Rastreros bastardos a los que nos gustaría parecernos; tener lo que tienen, disfrutar lo que disfrutan, conocer a quien conocen...  Y es por ese aura que confiere la erótica del poder por lo que les hacemos concesiones de privacidad. Les permitimos ocultar sus rostros, levantar sus lujosos maletines cuando avistan una cámara para tapar sus caras, dejamos que sus abogados carísimos se interpongan entre ellos y el público, que gentes de su partido -cómplices y encubridores necesarios todos ellos- les rodeen y hagan de pantallas humanas para evitar dejar una instantánea de sus rostros bronceados, bien nutridos, pulcramente afeitados, debidamente hidratados y vagamente triunfantes, por saber que las penas impuestas son sólo cuestión de tiempo, que saldrán y volverán a lo mismo. Que sus amigos del alma les estarán esperando, al igual que el dinero que robaron. Que sus influencias no se perderán por el tiempo pasado a la sombra. Que el resto de la famiglia les espera con un plato de spaghetti bolognese el mismo día que pongan un pie en la calle para renovar los votos que les unieron en santa hermandad antes del tropiezo. Que entrechocarán las copas brindando al grito de ¡Cent'anni!, o ¡Que se jodan!. Y todo ello con nuestra aquiescencia.

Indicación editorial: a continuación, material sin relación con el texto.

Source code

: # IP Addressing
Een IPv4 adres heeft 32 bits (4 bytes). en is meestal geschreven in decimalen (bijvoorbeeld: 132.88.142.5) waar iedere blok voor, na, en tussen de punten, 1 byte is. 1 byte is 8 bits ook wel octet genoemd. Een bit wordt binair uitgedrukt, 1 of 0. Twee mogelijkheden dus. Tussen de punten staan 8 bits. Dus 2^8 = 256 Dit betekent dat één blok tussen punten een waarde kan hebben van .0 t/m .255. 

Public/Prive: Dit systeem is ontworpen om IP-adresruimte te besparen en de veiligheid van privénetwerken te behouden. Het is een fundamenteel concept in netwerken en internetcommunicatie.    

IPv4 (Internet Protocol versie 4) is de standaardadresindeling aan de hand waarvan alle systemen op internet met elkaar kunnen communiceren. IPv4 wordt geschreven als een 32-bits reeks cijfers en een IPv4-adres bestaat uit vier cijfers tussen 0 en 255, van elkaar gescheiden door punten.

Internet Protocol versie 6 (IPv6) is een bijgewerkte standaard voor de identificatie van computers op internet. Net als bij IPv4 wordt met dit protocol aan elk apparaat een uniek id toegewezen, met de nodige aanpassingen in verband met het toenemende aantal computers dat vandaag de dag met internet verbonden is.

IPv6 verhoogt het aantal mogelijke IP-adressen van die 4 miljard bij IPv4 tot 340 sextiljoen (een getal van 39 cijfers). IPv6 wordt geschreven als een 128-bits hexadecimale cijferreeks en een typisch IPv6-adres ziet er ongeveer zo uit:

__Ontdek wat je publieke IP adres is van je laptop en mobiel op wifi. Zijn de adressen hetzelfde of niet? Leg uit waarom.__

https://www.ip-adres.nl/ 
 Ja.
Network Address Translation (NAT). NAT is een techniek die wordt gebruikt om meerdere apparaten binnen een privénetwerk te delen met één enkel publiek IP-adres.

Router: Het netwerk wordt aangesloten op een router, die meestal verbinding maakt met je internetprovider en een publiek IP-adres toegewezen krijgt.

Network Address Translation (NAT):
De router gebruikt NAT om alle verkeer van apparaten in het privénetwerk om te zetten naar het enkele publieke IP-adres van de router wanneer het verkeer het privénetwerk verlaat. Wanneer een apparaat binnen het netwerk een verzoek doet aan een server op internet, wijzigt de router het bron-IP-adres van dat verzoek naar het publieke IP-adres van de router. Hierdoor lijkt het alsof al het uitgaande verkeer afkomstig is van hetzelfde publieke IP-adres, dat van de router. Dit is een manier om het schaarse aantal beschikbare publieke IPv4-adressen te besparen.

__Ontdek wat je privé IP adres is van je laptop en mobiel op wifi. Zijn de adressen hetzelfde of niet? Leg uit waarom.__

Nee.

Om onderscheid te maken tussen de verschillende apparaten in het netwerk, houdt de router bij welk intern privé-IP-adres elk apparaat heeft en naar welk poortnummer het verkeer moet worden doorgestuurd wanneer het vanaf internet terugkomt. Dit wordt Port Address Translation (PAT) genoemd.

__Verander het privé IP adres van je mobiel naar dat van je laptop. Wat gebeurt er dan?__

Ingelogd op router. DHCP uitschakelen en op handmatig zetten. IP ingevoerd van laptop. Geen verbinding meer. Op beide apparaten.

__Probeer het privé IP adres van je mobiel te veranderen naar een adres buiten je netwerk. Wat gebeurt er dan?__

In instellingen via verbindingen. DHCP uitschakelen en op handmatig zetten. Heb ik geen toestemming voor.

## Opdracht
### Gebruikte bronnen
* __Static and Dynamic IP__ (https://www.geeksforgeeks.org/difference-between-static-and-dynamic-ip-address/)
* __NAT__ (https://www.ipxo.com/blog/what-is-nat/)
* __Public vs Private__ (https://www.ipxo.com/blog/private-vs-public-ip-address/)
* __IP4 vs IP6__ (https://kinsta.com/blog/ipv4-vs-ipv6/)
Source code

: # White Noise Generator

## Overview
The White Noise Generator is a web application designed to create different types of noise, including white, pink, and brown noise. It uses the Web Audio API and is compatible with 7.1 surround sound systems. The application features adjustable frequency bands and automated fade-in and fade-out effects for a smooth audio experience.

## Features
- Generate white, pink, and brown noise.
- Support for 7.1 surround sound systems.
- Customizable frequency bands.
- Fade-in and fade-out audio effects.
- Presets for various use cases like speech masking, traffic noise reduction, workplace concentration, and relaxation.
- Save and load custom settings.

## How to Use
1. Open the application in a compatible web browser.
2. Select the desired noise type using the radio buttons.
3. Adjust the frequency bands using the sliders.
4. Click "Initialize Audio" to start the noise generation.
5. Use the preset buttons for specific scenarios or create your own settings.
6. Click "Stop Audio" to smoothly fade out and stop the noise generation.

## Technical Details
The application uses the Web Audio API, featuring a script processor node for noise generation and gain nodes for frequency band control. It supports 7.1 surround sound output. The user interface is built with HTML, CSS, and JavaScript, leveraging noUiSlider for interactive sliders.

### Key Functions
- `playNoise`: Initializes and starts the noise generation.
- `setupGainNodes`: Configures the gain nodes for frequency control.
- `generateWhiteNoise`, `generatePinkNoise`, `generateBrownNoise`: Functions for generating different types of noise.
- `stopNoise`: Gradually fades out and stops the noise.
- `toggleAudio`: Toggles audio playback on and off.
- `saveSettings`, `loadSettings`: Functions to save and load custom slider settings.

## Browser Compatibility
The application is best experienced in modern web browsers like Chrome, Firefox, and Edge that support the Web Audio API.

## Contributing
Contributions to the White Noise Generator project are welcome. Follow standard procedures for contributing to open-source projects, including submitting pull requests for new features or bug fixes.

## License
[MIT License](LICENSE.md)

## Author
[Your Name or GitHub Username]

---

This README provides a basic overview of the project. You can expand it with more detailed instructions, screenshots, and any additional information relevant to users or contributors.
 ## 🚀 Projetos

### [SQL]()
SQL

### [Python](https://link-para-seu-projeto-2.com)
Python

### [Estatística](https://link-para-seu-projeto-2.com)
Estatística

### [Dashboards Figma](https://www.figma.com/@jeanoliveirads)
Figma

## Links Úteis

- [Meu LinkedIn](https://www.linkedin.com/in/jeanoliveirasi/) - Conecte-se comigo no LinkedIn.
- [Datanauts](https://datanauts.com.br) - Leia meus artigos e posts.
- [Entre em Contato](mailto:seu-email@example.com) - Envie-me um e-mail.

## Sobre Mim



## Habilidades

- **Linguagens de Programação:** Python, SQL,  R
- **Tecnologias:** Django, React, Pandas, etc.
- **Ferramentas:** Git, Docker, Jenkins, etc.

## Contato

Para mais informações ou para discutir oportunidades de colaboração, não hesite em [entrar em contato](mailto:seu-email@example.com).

Y como contrapunto, estamos haciendo que sus víctimas, la extinta clase media de este país que ahora rebusca en los cubos de basura, que hace colas interminables en los comedores sociales, que se agarra desesperada a los quicios de las puertas de sus casas recién desahuciadas mientras la policía de este régimen de terror tira de ellas agarrándolas por los tobillos, que ellas, en suma, sean los nuevos protagonistas de cada vez más minutos mediáticos. Con la diferencia de que ellas, las nuevas víctimas, los nuevos protagonistas de nuestras sobremesas televisivas, son asaltados con impunidad por estos reporteros de nuevo cuño (de los que merecería hablar en otra reflexión) allí donde son más vulnerables: en la mesa del comedor social, en las colas de las oficinas de empleo, a pie de los vertederos en los que se alimentan. Gentes que no pueden ocultar sus rostros demacrados por el miedo, el hambre o la incertidumbre. Rostros en los que nos vemos reflejados todos, bien por identificación, bien por posibilidad, bien por probabilidad, en fugaces instantes de empatía en los que sentimos dolor simpático y a los que sigue inmediatamente el alivio de sabernos momentáneamente a salvo de esa plaga que azota a los demás.
Pero con qué facilidad podemos pasar de nuestra mesa en nuestro comedor con nuestro plato caliente de lentejas a esa otra mesa metálica, atendida por monjas o voluntarios que vemos en nuestra flamante televisión.
Y es en ese morbo, en esa probabilidad, en ese filo, donde nos regodeamos. Mientras estemos en este lado de la vida, seguiremos regalando audiencia al morbo. Máxime si después, inmediatamente después de ese zarpazo de realidad, nos cuentan la preocupante escasez de nieve en nuestras principales estaciones de esquí. Entonces, y aunque no seamos esquiadores, torceremos el gesto en un rictus de frustración por no poder esquiar este año, aunque ni remotamente hubiéramos pensado en ello.